From today’s Financial Times:
 
India raises key rate to help fight inflation

By Joe Leahy in Mumbai
March 19, 2010

India’s central bank on Friday announced a surprise 25-basis point increase in its key policy rates – the first rise in nearly two years – in a bid to head off inflation that is poised to cross into double digits.

In an unscheduled move, the Reserve Bank of India increased the “reverse repo rate”, the rate at which it absorbs money from the system, by 25 basis points to 3.5 per cent and the “repo rate”, the rate at which it lends to banks, by the same margin to 5 per cent.

The rises, which come a month ahead of the RBI’s next quarterly policy meeting, mark the beginning of what economists expect to be a long tightening cycle as regulators seek to foster India’s economic recovery while capping politically sensitive inflation.

“The timing is a surprise but the way inflation is behaving at the moment, they don’t have much choice,” said A. Prasanna, economist at ICICI Securities Primary Dealership in Mumbai.

For India’s ruling Congress party-led coalition, keeping a lid on inflation is seen as the number one political priority in a nation where governments have risen and fallen on the price of staple foods, such as onions.

India’s economy is expected to return to growth rates of more than 8 per cent this year as the country emerges from the economic crisis with its record as the world’s fastest growing large economy behind China intact.

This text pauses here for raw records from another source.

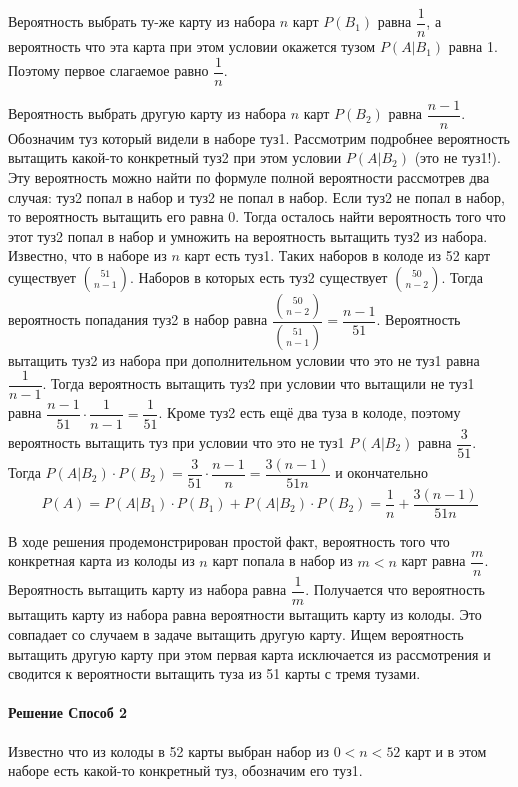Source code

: \documentclass[a4paper,12pt]{article}
\begin{document}
Вероятность выбрать ту-же карту из набора \(n\) карт \(P(B_1)\) равна \( \dfrac{1}{n} \), а вероятность что эта карта при этом условии окажется тузом \(P(A|B_1)\) равна 1. Поэтому первое слагаемое равно \( \dfrac{1}{n} \).

Вероятность выбрать другую карту из набора \(n\) карт \(P(B_2)\) равна \( \dfrac{n-1}{n} \). Обозначим туз который видели в наборе туз1. Рассмотрим подробнее вероятность вытащить какой-то конкретный туз2 при этом условии \(P(A|B_2)\) (это не туз1!). Эту вероятность можно найти по формуле полной вероятности рассмотрев два случая: туз2 попал в набор и туз2 не попал в набор. Если туз2 не попал в набор, то вероятность вытащить его равна 0. Тогда осталось найти вероятность того что этот туз2 попал в набор и умножить на вероятность вытащить туз2 из набора. Известно, что в наборе из \(n\) карт есть туз1. Таких наборов в колоде из 52 карт существует \( \binom{51}{n-1} \). Наборов в которых есть туз2 существует \( \binom{50}{n-2} \). Тогда вероятность попадания туз2 в набор равна \( \dfrac{\binom{50}{n-2}}{\binom{51}{n-1}} = \dfrac{n-1}{51} \). Вероятность вытащить туз2 из набора при дополнительном условии что это не туз1 равна \(\dfrac{1}{n-1}\). Тогда вероятность вытащить туз2 при условии что вытащили не туз1 равна \( \dfrac{n-1}{51} \cdot \dfrac{1}{n-1} = \dfrac{1}{51} \). Кроме туз2 есть ещё два туза в колоде, поэтому вероятность вытащить туз при условии что это не туз1 \(P(A|B_2)\) равна \(\dfrac{3}{51} \). Тогда \( P(A|B_2) \cdot P(B_2) = \dfrac{3}{51} \cdot \dfrac{n-1}{n} = \dfrac{3(n-1)}{51n} \) и окончательно 
\[  P(A) = P(A|B_1) \cdot P(B_1) + P(A|B_2) \cdot P(B_2) = \dfrac{1}{n} + \dfrac{3(n-1)}{51n} \]

В ходе решения продемонстрирован простой факт, вероятность того что конкретная карта из колоды из \(n\) карт попала в набор из \(m < n\) карт равна \( \dfrac{m}{n} \). Вероятность вытащить карту из набора равна \( \dfrac{1}{m} \). Получается что вероятность вытащить карту из набора равна вероятности вытащить карту из колоды. Это совпадает со случаем в задаче вытащить другую карту. Ищем вероятность вытащить другую карту при этом первая карта исключается из рассмотрения и сводится к вероятности вытащить туза из 51 карты с тремя тузами.


\paragraph{Решение Способ 2}
Известно что из колоды в 52 карты выбран набор из \(0<n<52\) карт и в этом наборе есть какой-то конкретный туз, обозначим его туз1.
\end{document}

But an expansionary government budget, growing domestic consumption and rising energy prices are driving up inflation, with the wholesale price index, the main measure of inflation in India, reaching 9.89 per cent year-on-year in February compared with 8.56 per cent a month earlier.

The February figure was the highest since October 2008 and above the central bank’s end-Marchforecast of 8.5 per cent.

“While the recovery in growth has proceeded broadly along expected lines, the inflationary pressures have intensified beyond our baseline projection,” the RBI said in a statement last night.

“With rising demand side pressures, there is risk that WPI inflation may cross double digits in March 2010.”

It said there was a need not only to contain inflation but to also send a signal to the market that regulators would not tolerate the inflationary trend.

While food prices were moderating, they remained “elevated”, and the rate of price increases among non-food manufactured goods was accelerating "quite sharply".

The move follows the RBI’s announcement in January of a 75 basis point rise in the cash reserve ratio, the proportion of deposits banks must keep with the central bank, to 5.75 per cent, to soak up excess liquidity.

ICICI Securities’ Mr Prasanna said he expected a further 25bp tightening at the next policy meeting.

“It’s going to be a long road ahead,” he said.